Arga terkejut, tapi di saat yang sama ia tidak berusaha menutupinya. "Ini cincin."
"Iya, aku tahu. Tapi cincin apa? Kenapa tiba-tiba memakainya?" cecar Vanya berdiri dengan tatapan tajam, penuh selidik. Ia seketika curiga dengan gelagat Arga yang terus menghindari tatapannya. Sebagai teman satu kerjaan, tidak seharusnya mereka punya rahasia besar. Apalagi Arga pernah berjanji akan terbuka agar mereka tidak saling salah paham.
Tenggorokan Arga kering, bingung cara mengatakannya. Ia benar-benar lupa melepas cincin pernikahan itu. Bukan apa-apa, tapi hanya belum siap untuk memberitahu semua orang. Terlebih pada Vanya, editor sengak yang dulu pernah ia tolak. Bagaimanapun, ia ingin menjaga harga diri Vanya. Tapi Arga bukanlah tipe pembohong untuk alasan yang baik. Ia lebih memilih untuk jujur meski menyakitkan.
"A-aku menikahi seseorang." Arga bergumam kecil, seakan ingin berbisik pada dirinya sendiri. Tapi yang terjadi adalah ia mengatakannya dengan cukup lantang.
"Apa? jangan membuat candaan tidak lucu seperti itu. Aku tidak suka," ucap Vanya mencoba tertawa, tapi wajah serius Arga kemudian membuat lidahnya kelu. Entah bagaimana melukiskan perasaan Vanya. Sedih? Terluka? Atau rasa kesalnya hanyalah bentuk kegusaran teman sekantor?
"Kamu menikah dengan siapa? Apa aku mengenalnya?" tanya Vanya berusaha tenang. Meski mulutnya ingin sekali berteriak, tapi sebisa mungkin ia tahan. Lama sekali Vanya menahan perasaan pada Arga, berharap suatu saat hati pria unik itu terbuka. Malangnya, belum juga berhasil, sudah ada wanita yang mendahuluinya.
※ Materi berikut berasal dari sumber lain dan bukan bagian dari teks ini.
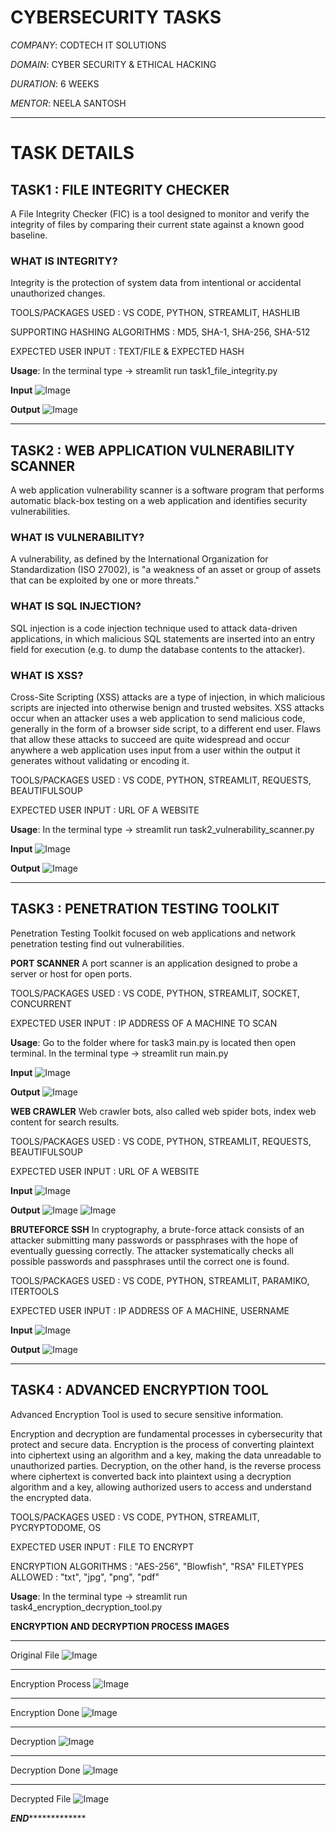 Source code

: # CYBERSECURITY TASKS
*COMPANY*: CODTECH IT SOLUTIONS

*DOMAIN*: CYBER SECURITY & ETHICAL HACKING

*DURATION*: 6 WEEKS

*MENTOR*: NEELA SANTOSH

**************************************************************************************************************************************

# TASK DETAILS

## TASK1 : FILE INTEGRITY CHECKER
A File Integrity Checker (FIC) is a tool designed to monitor and verify the integrity of files by comparing their current state against a known good baseline.

### WHAT IS INTEGRITY?
Integrity is the protection of system data from intentional or accidental unauthorized changes.

TOOLS/PACKAGES USED : VS CODE, PYTHON, STREAMLIT, HASHLIB

SUPPORTING HASHING ALGORITHMS : MD5, SHA-1, SHA-256, SHA-512 

EXPECTED USER INPUT : TEXT/FILE & EXPECTED HASH

**Usage**: In the terminal type -> streamlit run task1_file_integrity.py

**Input**
![Image](https://github.com/user-attachments/assets/c500da6b-c13a-4aea-a01f-6a1ae3ee76a2)


**Output**
![Image](https://github.com/user-attachments/assets/66adab5e-aa1b-4a21-a94d-a2cce7d74344)

**************************************************************************************************************************************

## TASK2 :  WEB APPLICATION VULNERABILITY SCANNER
A web application vulnerability scanner is a software program that performs automatic black-box testing on a web application and identifies security vulnerabilities.

### WHAT IS VULNERABILITY?
A vulnerability, as defined by the International Organization for Standardization (ISO 27002), is "a weakness of an asset or group of assets that can be exploited by one or more threats."

### WHAT IS SQL INJECTION?
SQL injection is a code injection technique used to attack data-driven applications, in which malicious SQL statements are inserted into an entry field for execution (e.g. to dump the database contents to the attacker).

### WHAT IS XSS?
Cross-Site Scripting (XSS) attacks are a type of injection, in which malicious scripts are injected into otherwise benign and trusted websites. XSS attacks occur when an attacker uses a web application to send malicious code, generally in the form of a browser side script, to a different end user. Flaws that allow these attacks to succeed are quite widespread and occur anywhere a web application uses input from a user within the output it generates without validating or encoding it.

TOOLS/PACKAGES USED : VS CODE, PYTHON, STREAMLIT, REQUESTS, BEAUTIFULSOUP

EXPECTED USER INPUT : URL OF A WEBSITE

**Usage**: In the terminal type -> streamlit run task2_vulnerability_scanner.py

**Input**
![Image](https://github.com/user-attachments/assets/215dc21f-da7d-49ab-8d44-15353cacf3f9)

**Output**
![Image](https://github.com/user-attachments/assets/6c612957-603c-4758-8902-9f9b17ef0004)

**************************************************************************************************************************************

## TASK3 : PENETRATION TESTING TOOLKIT
Penetration Testing Toolkit focused on web applications and network penetration testing find out vulnerabilities.

**PORT SCANNER**
A port scanner is an application designed to probe a server or host for open ports. 

TOOLS/PACKAGES USED : VS CODE, PYTHON, STREAMLIT, SOCKET, CONCURRENT

EXPECTED USER INPUT : IP ADDRESS OF A MACHINE TO SCAN

**Usage**: Go to the folder where for task3 main.py is located then open terminal. In the terminal type -> streamlit run main.py

**Input**
![Image](https://github.com/user-attachments/assets/12269770-fba2-467c-bb4e-8d2544194890)

**Output**
![Image](https://github.com/user-attachments/assets/a5ac6cb5-eef1-4a5e-a530-a9216d83cbdb)


**WEB CRAWLER**
Web crawler bots, also called web spider bots, index web content for search results.

TOOLS/PACKAGES USED : VS CODE, PYTHON, STREAMLIT, REQUESTS, BEAUTIFULSOUP

EXPECTED USER INPUT : URL OF A WEBSITE

**Input**
![Image](https://github.com/user-attachments/assets/40bc2e9c-3562-41ba-9439-d76ec54f2936)

**Output**
![Image](https://github.com/user-attachments/assets/3bd1e959-a02b-4b87-8db8-5514014c6886)
![Image](https://github.com/user-attachments/assets/5e688cb5-5f24-4339-a7be-28fbb7f5d7a8)

**BRUTEFORCE SSH**
In cryptography, a brute-force attack consists of an attacker submitting many passwords or passphrases with the hope of eventually guessing correctly. The attacker systematically checks all possible passwords and passphrases until the correct one is found.

TOOLS/PACKAGES USED : VS CODE, PYTHON, STREAMLIT, PARAMIKO, ITERTOOLS

EXPECTED USER INPUT : IP ADDRESS OF A MACHINE, USERNAME

**Input**
![Image](https://github.com/user-attachments/assets/794730ea-fd67-40b4-b260-9ec4a7cf3780)

**Output**
![Image](https://github.com/user-attachments/assets/abd76214-ea6d-43b5-87ff-ab5e4dc4c0f7)

**************************************************************************************************************************************

## TASK4 :  ADVANCED ENCRYPTION TOOL
Advanced Encryption Tool is used to secure sensitive information.

Encryption and decryption are fundamental processes in cybersecurity that protect and secure data. Encryption is the process of converting plaintext into ciphertext using an algorithm and a key, making the data unreadable to unauthorized parties.
Decryption, on the other hand, is the reverse process where ciphertext is converted back into plaintext using a decryption algorithm and a key, allowing authorized users to access and understand the encrypted data.

TOOLS/PACKAGES USED : VS CODE, PYTHON, STREAMLIT, PYCRYPTODOME, OS

EXPECTED USER INPUT : FILE TO ENCRYPT

ENCRYPTION ALGORITHMS : "AES-256", "Blowfish", "RSA"
FILETYPES ALLOWED : "txt", "jpg", "png", "pdf"

**Usage**: In the terminal type -> streamlit run task4_encryption_decryption_tool.py

**ENCRYPTION AND DECRYPTION PROCESS IMAGES**

************************************************
Original File
![Image](https://github.com/user-attachments/assets/8badb1bb-b0fa-447f-90b9-0b6202610fe6)
************************************************

Encryption Process
![Image](https://github.com/user-attachments/assets/0bc0dba8-d99c-4db4-8a26-a36270a98152)
************************************************

Encryption Done
![Image](https://github.com/user-attachments/assets/8cd561cb-e911-454c-ba8e-c7f4b62351f2)
************************************************

Decryption
![Image](https://github.com/user-attachments/assets/38bc7c1f-977d-4956-a41c-6104cf4ad427)
************************************************

Decryption Done
![Image](https://github.com/user-attachments/assets/d87ad501-62b6-4574-83ad-aea7ab43c636)
************************************************

Decrypted File
![Image](https://github.com/user-attachments/assets/6184123d-e3a7-4612-adec-18bc1553c5f8)

***********************************************************END************************************************************************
"Tidak, dia teman masa kecil yang dulu pernah aku ceritakan padamu." Arga menatap Vanya yang kemudian duduk karena saking terkejutnya.
"Dasar gila. Bagaimana bisa kamu menikah hanya karena kasihan? Sinting." Vanya menggebrak meja lantaran kesal. Ia mendadak ingat tentang Kiara yang sering Arga bicarakan padanya dulu. Arga mengaku kalau ia merasa berhutang pada orang tua Kiara. Dulu berkat Ibu Kiara, nenek Arga bisa dirawat rumah sakit.Banyak moment pedih yang terlewat, hingga menimbulkan bekas luka di hati Arga. Vanya bisa menangkap beban hutang di pundak temannya itu.
"Jadi, apa kamu bahagia? Pernikahan harusnya membuatmu lebih senang dari hari-harimu saat membujang," kata Vanya seakan menusukkan duri di mulutnya sendiri. Ia tahu, hatinya tengah sakit karena keputusan konyol Arga.
"Perasaanku tidak penting. Aku hanya ingin menjaga Kiara seperti keluarganya menjagaku dulu." Arga tersenyum kecil, menenangkan dirinya kalau pilihannya sudah benar. Kesepian dan alasan lain tidak salah, tapi janjinya pada Ibu Kiara adalah hal terkuat.